The spkg here needed to be rebased against the current one (which is also called "...p4.spkg"). I've rebased it, and then I made a further change: I changed "$RM" in the spkg-install file to "rm" -- this has been done in the spkg-install files for all of the other spkgs, and also see the discussion at #3537. I've posted the patch files for the two new spkgs, for review purposes. The two new spkgs are here:

By the way, I built p5 by applying malb's patch to the current p4. I tested that successfully on a Mac, on sage.math, on Dave Kirkby's machine hawk (OpenSolaris), and on t2.math.washington.edu (Solaris). I couldn't access the skynet machines, so I couldn't test on them, but this is a pretty good range of hardware. The build was at least somewhat faster on all of them, and tests passed with the new version. So this is almost good enough for a positive review of p5, except that I built it and I'd like another pair of eyes to look at it. Then the changes in p6 require a review anyway.

comment:5 Changed 9 years ago by drkirkby

John,

I thought the parallel builds of Singular 3-1-1-4 were fixed on #9946 - where I tested a parallel build of Singular 3-1-1-4 for 500 times, with no failures. I'm a bit puzzled why parallel builds need to be enabled in this package, when they should have been done on #9946

The problem with builds that break in parallel is that they are very hard to test properly. Just because something builds a few times, does not mean it will build 100% of the time. Failures tend to be random in nature. Martin Albrecht has tested this 16 times, which I don't think is enough really. It took me more than 16 builds of Sage to find that boehm_gc-7.1.p6 has a race condition.

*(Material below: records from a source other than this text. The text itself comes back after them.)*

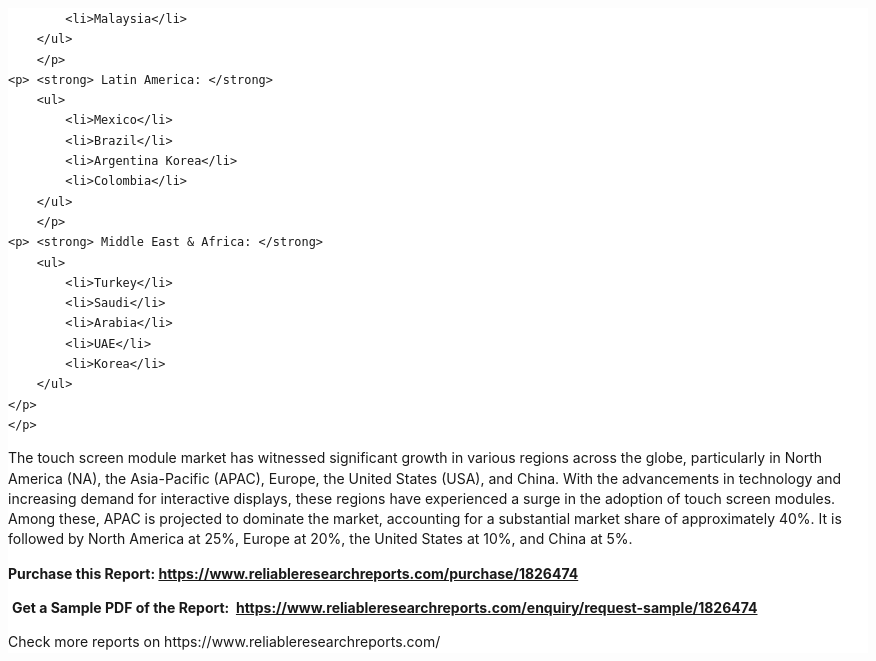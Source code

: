             <li>Malaysia</li>
        </ul>
        </p> 
    <p> <strong> Latin America: </strong>
        <ul>
            <li>Mexico</li>
            <li>Brazil</li>
            <li>Argentina Korea</li>
            <li>Colombia</li>
        </ul>
        </p> 
    <p> <strong> Middle East & Africa: </strong>
        <ul>
            <li>Turkey</li>
            <li>Saudi</li>
            <li>Arabia</li>
            <li>UAE</li>
            <li>Korea</li>
        </ul>
    </p>
    </p>
<p><p>The touch screen module market has witnessed significant growth in various regions across the globe, particularly in North America (NA), the Asia-Pacific (APAC), Europe, the United States (USA), and China. With the advancements in technology and increasing demand for interactive displays, these regions have experienced a surge in the adoption of touch screen modules. Among these, APAC is projected to dominate the market, accounting for a substantial market share of approximately 40%. It is followed by North America at 25%, Europe at 20%, the United States at 10%, and China at 5%.</p></p>
<p><strong>Purchase this Report: <a href="https://www.reliableresearchreports.com/purchase/1826474">https://www.reliableresearchreports.com/purchase/1826474</a></strong></p>
<p>&nbsp;<strong>Get a Sample PDF of the Report:&nbsp;&nbsp;<a href="https://www.reliableresearchreports.com/enquiry/request-sample/1826474">https://www.reliableresearchreports.com/enquiry/request-sample/1826474</a></strong></p>
<p><strong></strong></p>
<p>Check more reports on https://www.reliableresearchreports.com/</p>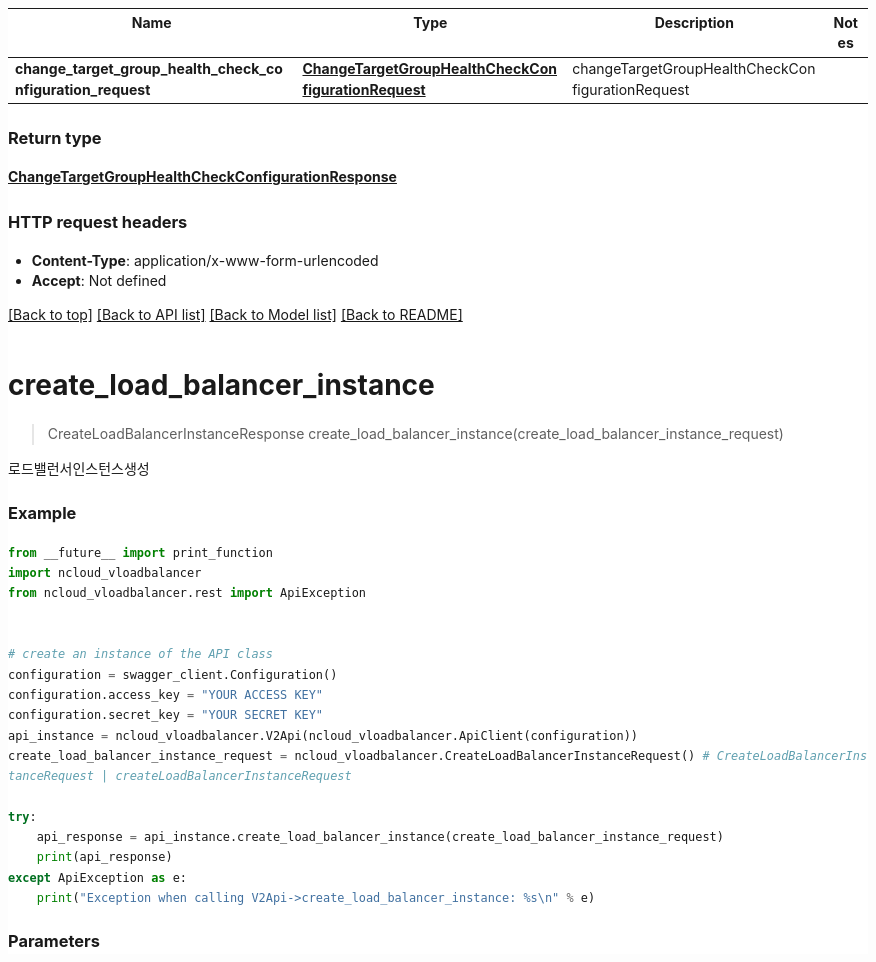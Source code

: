 Name | Type | Description  | Notes
------------- | ------------- | ------------- | -------------
 **change_target_group_health_check_configuration_request** | [**ChangeTargetGroupHealthCheckConfigurationRequest**](ChangeTargetGroupHealthCheckConfigurationRequest.md)| changeTargetGroupHealthCheckConfigurationRequest | 

### Return type

[**ChangeTargetGroupHealthCheckConfigurationResponse**](ChangeTargetGroupHealthCheckConfigurationResponse.md)

### HTTP request headers

 - **Content-Type**: application/x-www-form-urlencoded
 - **Accept**: Not defined

[[Back to top]](#) [[Back to API list]](../README.md#documentation-for-api-endpoints) [[Back to Model list]](../README.md#documentation-for-models) [[Back to README]](../README.md)

# **create_load_balancer_instance**
> CreateLoadBalancerInstanceResponse create_load_balancer_instance(create_load_balancer_instance_request)



로드밸런서인스턴스생성

### Example
```python
from __future__ import print_function
import ncloud_vloadbalancer
from ncloud_vloadbalancer.rest import ApiException


# create an instance of the API class
configuration = swagger_client.Configuration()
configuration.access_key = "YOUR ACCESS KEY"
configuration.secret_key = "YOUR SECRET KEY"
api_instance = ncloud_vloadbalancer.V2Api(ncloud_vloadbalancer.ApiClient(configuration))
create_load_balancer_instance_request = ncloud_vloadbalancer.CreateLoadBalancerInstanceRequest() # CreateLoadBalancerInstanceRequest | createLoadBalancerInstanceRequest

try:
    api_response = api_instance.create_load_balancer_instance(create_load_balancer_instance_request)
    print(api_response)
except ApiException as e:
    print("Exception when calling V2Api->create_load_balancer_instance: %s\n" % e)
```

### Parameters

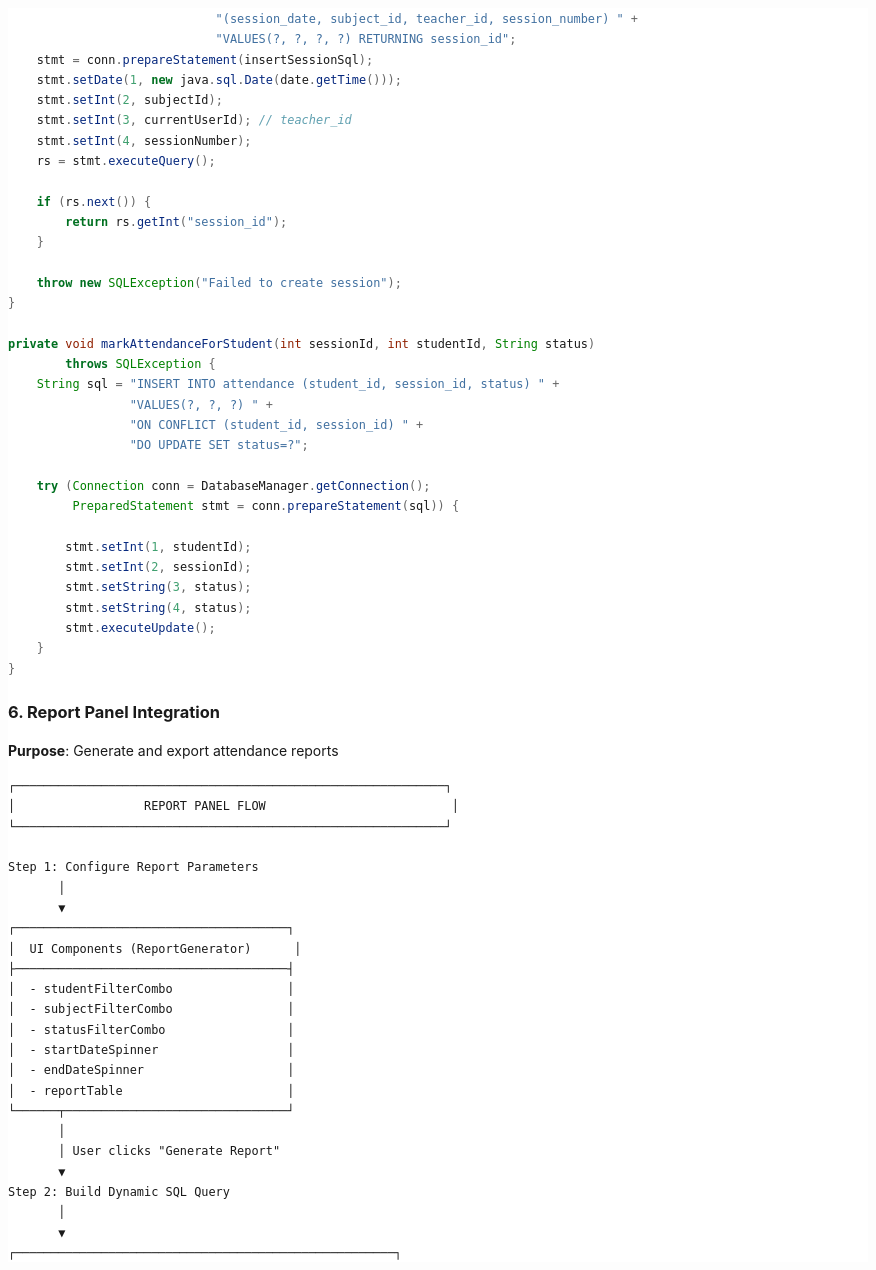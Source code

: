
 ```java
                             "(session_date, subject_id, teacher_id, session_number) " +
                             "VALUES(?, ?, ?, ?) RETURNING session_id";
    stmt = conn.prepareStatement(insertSessionSql);
    stmt.setDate(1, new java.sql.Date(date.getTime()));
    stmt.setInt(2, subjectId);
    stmt.setInt(3, currentUserId); // teacher_id
    stmt.setInt(4, sessionNumber);
    rs = stmt.executeQuery();
    
    if (rs.next()) {
        return rs.getInt("session_id");
    }
    
    throw new SQLException("Failed to create session");
}

private void markAttendanceForStudent(int sessionId, int studentId, String status) 
        throws SQLException {
    String sql = "INSERT INTO attendance (student_id, session_id, status) " +
                 "VALUES(?, ?, ?) " +
                 "ON CONFLICT (student_id, session_id) " +
                 "DO UPDATE SET status=?";
    
    try (Connection conn = DatabaseManager.getConnection();
         PreparedStatement stmt = conn.prepareStatement(sql)) {
        
        stmt.setInt(1, studentId);
        stmt.setInt(2, sessionId);
        stmt.setString(3, status);
        stmt.setString(4, status);
        stmt.executeUpdate();
    }
}
```

### 6. Report Panel Integration

**Purpose**: Generate and export attendance reports

```
┌────────────────────────────────────────────────────────────┐
│                  REPORT PANEL FLOW                          │
└────────────────────────────────────────────────────────────┘

Step 1: Configure Report Parameters
       │
       ▼
┌──────────────────────────────────────┐
│  UI Components (ReportGenerator)      │
├──────────────────────────────────────┤
│  - studentFilterCombo                │
│  - subjectFilterCombo                │
│  - statusFilterCombo                 │
│  - startDateSpinner                  │
│  - endDateSpinner                    │
│  - reportTable                       │
└──────┬───────────────────────────────┘
       │
       │ User clicks "Generate Report"
       ▼
Step 2: Build Dynamic SQL Query
       │
       ▼
┌─────────────────────────────────────────────────────┐
```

http://www.mail-archive.com/sage-devel@googlegroups.com/msg42997.html

BTW,

if you use my machine hawk, and change your path to use the compilers:

/usr/local/gcc-4.5.0-delayed/bin/gcc
/usr/local/gcc-4.5.0-delayed/bin/g++
/usr/local/gcc-4.5.0-delayed/bin/gfortran

then set an environment variable

MAX_COMPILER_DELAY_IN_MICRO_SECONDS

to something like 100000, then it will pause a random amount of time (in the range 0 to 100 ms) before invoking the compiler. These random delays will tend to help induce race problems, as it changes the order in which files are built. The file

/usr/local/gcc-4.5.0-delayed/bin/gcc

is just a shell script, which calls something to pause for a random time before actually compiling the C file.

#!/bin/sh 
/usr/local/bin/randomsleep
/usr/local/gcc-4.5.0/bin/gcc "$@"
drkirkby@hawk:~$ 

In fact, I use /usr/local/gcc-4.5.0-delayed/bin/gcc all the time, though I rarely have MAX_COMPILER_DELAY_IN_MICRO_SECONDS set.

Perhaps you can clarify what has changed here since #9946 - I'm too tired to look now. It will have to wait until I have had some sleep.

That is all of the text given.